With tears pouring down her face, make-up smeared, looking devastated, hurt and on the verge of hysterics, she nodded. “I’m so sorry,” she breathed from beneath her tears. “I love you, Felix, I really do.”
“Don’t ever say that to me again,” I hissed at her, my temper boiling, my face going red and hot. “Don’t you ever dare!”
“But I do!” she cried in defense.
“I don’t care if you think you do, Rayne!” I bellowed. “Your sick, sick mind has no idea what love is! You have no idea what selflessness, love, or compassion are. You don’t get to use those words to me. You gave away that right when you opened your legs and let that slime-ball in! If I hear you say anything like that to me again so help me you will not like what happens.”
“Felix,” she wept, “what can I do to make it better?”
“Nothing,” I hissed, leveling my finger in her face. “Nothing, Rayne. It’s over. You disgust me. I can barely look at you right now without vomiting all over the floor. You cheated on me and you lied about it! You spat on everything that I thought was true about our relationship. Five years, Rayne. Five! You have no respect for anyone or anything and believe me if I could kick you out right now I would. I would not hesitate for a moment.”

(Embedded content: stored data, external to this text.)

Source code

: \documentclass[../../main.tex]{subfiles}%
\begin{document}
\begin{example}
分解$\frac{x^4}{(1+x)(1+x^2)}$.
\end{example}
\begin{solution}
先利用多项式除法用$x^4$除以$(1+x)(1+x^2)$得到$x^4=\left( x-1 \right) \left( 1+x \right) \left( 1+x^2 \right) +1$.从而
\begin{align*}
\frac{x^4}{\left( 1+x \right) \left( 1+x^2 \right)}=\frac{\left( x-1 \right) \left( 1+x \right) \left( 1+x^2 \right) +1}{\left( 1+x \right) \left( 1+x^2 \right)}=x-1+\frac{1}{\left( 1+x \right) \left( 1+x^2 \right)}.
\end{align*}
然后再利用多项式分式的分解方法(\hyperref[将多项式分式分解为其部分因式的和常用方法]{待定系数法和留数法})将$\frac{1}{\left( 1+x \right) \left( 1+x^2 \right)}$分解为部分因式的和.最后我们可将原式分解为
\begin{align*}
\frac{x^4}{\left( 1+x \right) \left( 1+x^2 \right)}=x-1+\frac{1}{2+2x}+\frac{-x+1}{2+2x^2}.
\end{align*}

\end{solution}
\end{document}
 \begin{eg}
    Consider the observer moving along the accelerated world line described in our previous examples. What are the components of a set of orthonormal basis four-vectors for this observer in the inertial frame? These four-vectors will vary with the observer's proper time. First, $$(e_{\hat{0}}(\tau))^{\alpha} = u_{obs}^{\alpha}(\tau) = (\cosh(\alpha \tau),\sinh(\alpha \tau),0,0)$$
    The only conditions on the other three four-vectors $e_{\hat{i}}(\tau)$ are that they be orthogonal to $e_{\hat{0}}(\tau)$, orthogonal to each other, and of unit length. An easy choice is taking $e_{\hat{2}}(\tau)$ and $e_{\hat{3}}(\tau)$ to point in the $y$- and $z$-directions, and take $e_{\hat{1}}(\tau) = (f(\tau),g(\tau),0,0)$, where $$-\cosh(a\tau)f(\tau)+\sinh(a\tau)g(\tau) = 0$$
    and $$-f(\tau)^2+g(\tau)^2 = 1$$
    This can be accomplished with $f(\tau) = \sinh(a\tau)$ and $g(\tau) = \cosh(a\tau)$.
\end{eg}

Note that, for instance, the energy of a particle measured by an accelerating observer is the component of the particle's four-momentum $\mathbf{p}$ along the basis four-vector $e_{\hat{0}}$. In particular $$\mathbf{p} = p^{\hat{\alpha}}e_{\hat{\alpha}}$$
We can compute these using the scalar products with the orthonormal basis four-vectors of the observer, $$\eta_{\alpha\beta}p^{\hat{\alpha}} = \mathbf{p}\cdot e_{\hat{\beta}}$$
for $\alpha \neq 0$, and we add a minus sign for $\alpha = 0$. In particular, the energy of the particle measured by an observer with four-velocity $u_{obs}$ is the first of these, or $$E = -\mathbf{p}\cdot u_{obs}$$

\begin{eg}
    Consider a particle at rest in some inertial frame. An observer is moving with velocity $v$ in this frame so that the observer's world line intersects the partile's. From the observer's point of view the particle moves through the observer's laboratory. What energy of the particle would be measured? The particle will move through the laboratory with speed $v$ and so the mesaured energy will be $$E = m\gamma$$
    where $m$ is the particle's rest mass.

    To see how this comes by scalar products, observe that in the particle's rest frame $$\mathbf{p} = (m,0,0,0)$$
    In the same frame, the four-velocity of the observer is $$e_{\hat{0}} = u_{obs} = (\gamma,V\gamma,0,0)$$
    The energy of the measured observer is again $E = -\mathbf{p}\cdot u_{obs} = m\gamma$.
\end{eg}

At that point I was done. I didn’t feel like she’d had enough, but I was done listening to her sobbing, because it was all self-serving. If she had cared she wouldn’t have done it. If it was a one-time affair I might have believed she was sorry, but they had been screwing for months, and she had been hiding and lying and there was no excuse. There was no forgiveness for that.
I turned and went to my room, shutting the door and wishing desperately that we had a working lock. She gave me some space until around ten that night when she knocked timidly asking for her things. I grabbed a handful of clothes, not paying attention to what I had in my hands, and her pillow, and shoved them at her. I didn’t look at her and didn’t give her a second to speak.
I shut the door again and flopped down on the bed, letting out a heavy sigh. I wanted out so badly, but I was stuck. I didn’t know how to make it work so she could be gone and that was the part that was killing me.